## DATASET EXCERPTS
=======
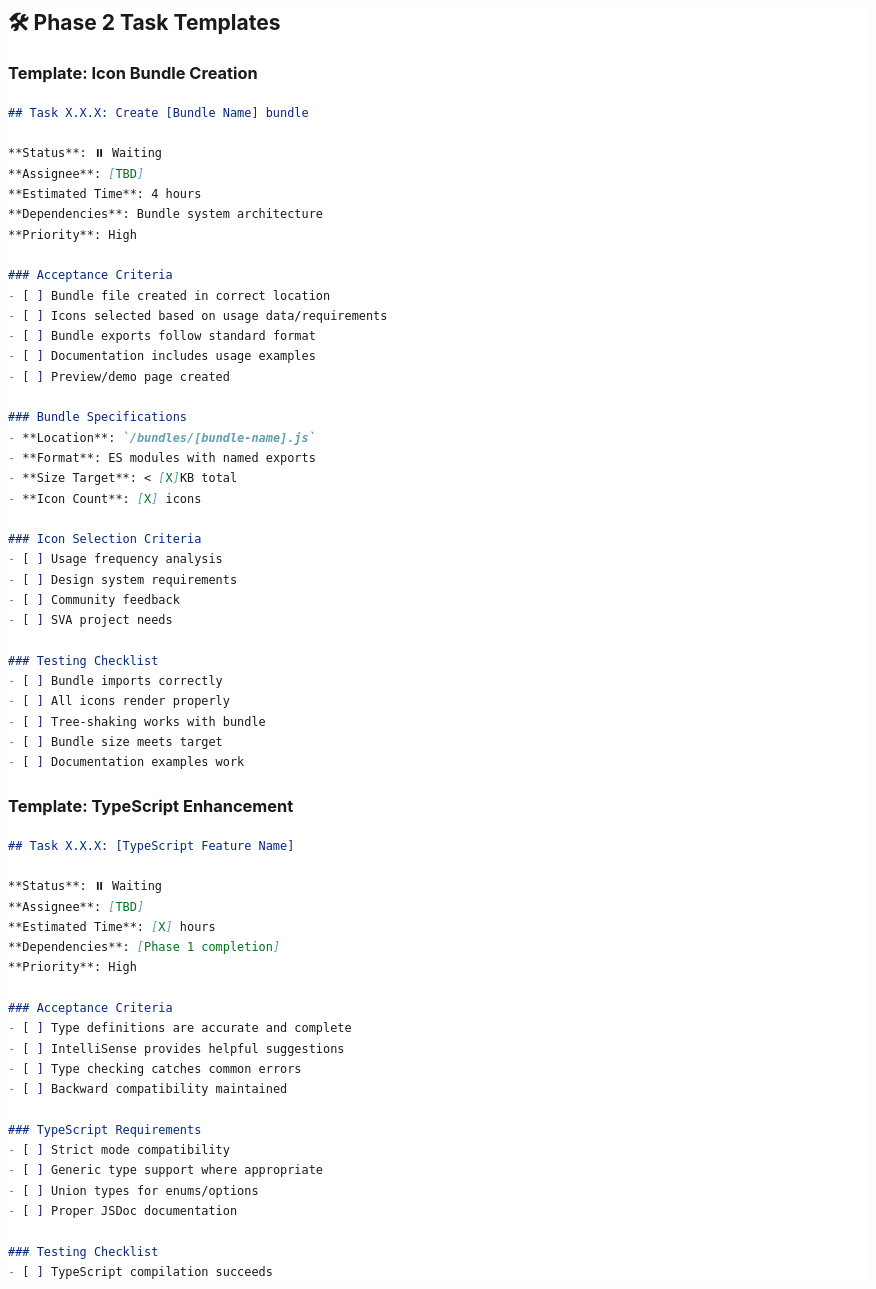 ## 🛠 **Phase 2 Task Templates**

### **Template: Icon Bundle Creation**
```markdown
## Task X.X.X: Create [Bundle Name] bundle

**Status**: ⏸️ Waiting
**Assignee**: [TBD]
**Estimated Time**: 4 hours
**Dependencies**: Bundle system architecture
**Priority**: High

### Acceptance Criteria
- [ ] Bundle file created in correct location
- [ ] Icons selected based on usage data/requirements
- [ ] Bundle exports follow standard format
- [ ] Documentation includes usage examples
- [ ] Preview/demo page created

### Bundle Specifications
- **Location**: `/bundles/[bundle-name].js`
- **Format**: ES modules with named exports
- **Size Target**: < [X]KB total
- **Icon Count**: [X] icons

### Icon Selection Criteria
- [ ] Usage frequency analysis
- [ ] Design system requirements
- [ ] Community feedback
- [ ] SVA project needs

### Testing Checklist
- [ ] Bundle imports correctly
- [ ] All icons render properly
- [ ] Tree-shaking works with bundle
- [ ] Bundle size meets target
- [ ] Documentation examples work
```

### **Template: TypeScript Enhancement**
```markdown
## Task X.X.X: [TypeScript Feature Name]

**Status**: ⏸️ Waiting
**Assignee**: [TBD]
**Estimated Time**: [X] hours
**Dependencies**: [Phase 1 completion]
**Priority**: High

### Acceptance Criteria
- [ ] Type definitions are accurate and complete
- [ ] IntelliSense provides helpful suggestions
- [ ] Type checking catches common errors
- [ ] Backward compatibility maintained

### TypeScript Requirements
- [ ] Strict mode compatibility
- [ ] Generic type support where appropriate
- [ ] Union types for enums/options
- [ ] Proper JSDoc documentation

### Testing Checklist
- [ ] TypeScript compilation succeeds
```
=======
## WHAT THE EXERCISE ASKS
Drop the pictures and set down the data above exactly.

## WRITTEN SOLUTION
 ## 🛠 **Phase 2 Task Templates**

### **Template: Icon Bundle Creation**
```markdown
## Task X.X.X: Create [Bundle Name] bundle

**Status**: ⏸️ Waiting
**Assignee**: [TBD]
**Estimated Time**: 4 hours
**Dependencies**: Bundle system architecture
**Priority**: High

### Acceptance Criteria
- [ ] Bundle file created in correct location
- [ ] Icons selected based on usage data/requirements
- [ ] Bundle exports follow standard format
- [ ] Documentation includes usage examples
- [ ] Preview/demo page created

### Bundle Specifications
- **Location**: `/bundles/[bundle-name].js`
- **Format**: ES modules with named exports
- **Size Target**: < [X]KB total
- **Icon Count**: [X] icons

### Icon Selection Criteria
- [ ] Usage frequency analysis
- [ ] Design system requirements
- [ ] Community feedback
- [ ] SVA project needs

### Testing Checklist
- [ ] Bundle imports correctly
- [ ] All icons render properly
- [ ] Tree-shaking works with bundle
- [ ] Bundle size meets target
- [ ] Documentation examples work
```

### **Template: TypeScript Enhancement**
```markdown
## Task X.X.X: [TypeScript Feature Name]

**Status**: ⏸️ Waiting
**Assignee**: [TBD]
**Estimated Time**: [X] hours
**Dependencies**: [Phase 1 completion]
**Priority**: High

### Acceptance Criteria
- [ ] Type definitions are accurate and complete
- [ ] IntelliSense provides helpful suggestions
- [ ] Type checking catches common errors
- [ ] Backward compatibility maintained

### TypeScript Requirements
- [ ] Strict mode compatibility
- [ ] Generic type support where appropriate
- [ ] Union types for enums/options
- [ ] Proper JSDoc documentation

### Testing Checklist
- [ ] TypeScript compilation succeeds
```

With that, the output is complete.